• _PROMPT_: Nothing below is to be printed except the lines between the line holding "- Ownership: Foreign key to conversations" and the line holding "executionOutputs, reviewMessages, suggestions", inclusive, each exactly as it appears.

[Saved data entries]
*** Begin section ***

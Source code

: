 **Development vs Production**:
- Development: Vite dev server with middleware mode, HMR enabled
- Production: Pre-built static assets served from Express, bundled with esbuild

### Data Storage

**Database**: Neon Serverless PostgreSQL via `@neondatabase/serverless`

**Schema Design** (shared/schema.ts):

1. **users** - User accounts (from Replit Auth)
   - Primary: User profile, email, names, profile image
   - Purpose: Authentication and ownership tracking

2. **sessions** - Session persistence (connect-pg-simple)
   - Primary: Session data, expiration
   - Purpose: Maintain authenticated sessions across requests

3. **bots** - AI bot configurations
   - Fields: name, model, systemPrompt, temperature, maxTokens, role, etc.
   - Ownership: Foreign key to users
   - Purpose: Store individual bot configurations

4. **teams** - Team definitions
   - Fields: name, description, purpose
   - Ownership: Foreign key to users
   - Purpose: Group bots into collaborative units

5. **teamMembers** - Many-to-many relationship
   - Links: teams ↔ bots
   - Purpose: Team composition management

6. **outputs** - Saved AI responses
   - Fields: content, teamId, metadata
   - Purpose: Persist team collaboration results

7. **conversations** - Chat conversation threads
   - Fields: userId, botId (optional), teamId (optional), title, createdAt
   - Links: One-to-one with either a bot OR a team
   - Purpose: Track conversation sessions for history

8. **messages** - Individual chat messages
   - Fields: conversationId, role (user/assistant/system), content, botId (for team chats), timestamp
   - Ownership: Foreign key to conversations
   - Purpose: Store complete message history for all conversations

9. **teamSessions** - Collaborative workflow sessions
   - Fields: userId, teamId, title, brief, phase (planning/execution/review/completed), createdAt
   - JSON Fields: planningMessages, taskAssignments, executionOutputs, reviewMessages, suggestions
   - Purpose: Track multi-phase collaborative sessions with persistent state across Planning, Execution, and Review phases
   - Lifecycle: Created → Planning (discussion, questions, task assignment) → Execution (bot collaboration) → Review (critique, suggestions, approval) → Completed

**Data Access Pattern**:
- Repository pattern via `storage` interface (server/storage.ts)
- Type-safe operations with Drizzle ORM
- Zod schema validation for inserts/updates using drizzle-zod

*** End section ***

• _ANSWER TO THIS EXERCISE_:
   - Ownership: Foreign key to conversations
   - Purpose: Store complete message history for all conversations

9. **teamSessions** - Collaborative workflow sessions
   - Fields: userId, teamId, title, brief, phase (planning/execution/review/completed), createdAt
   - JSON Fields: planningMessages, taskAssignments, executionOutputs, reviewMessages, suggestions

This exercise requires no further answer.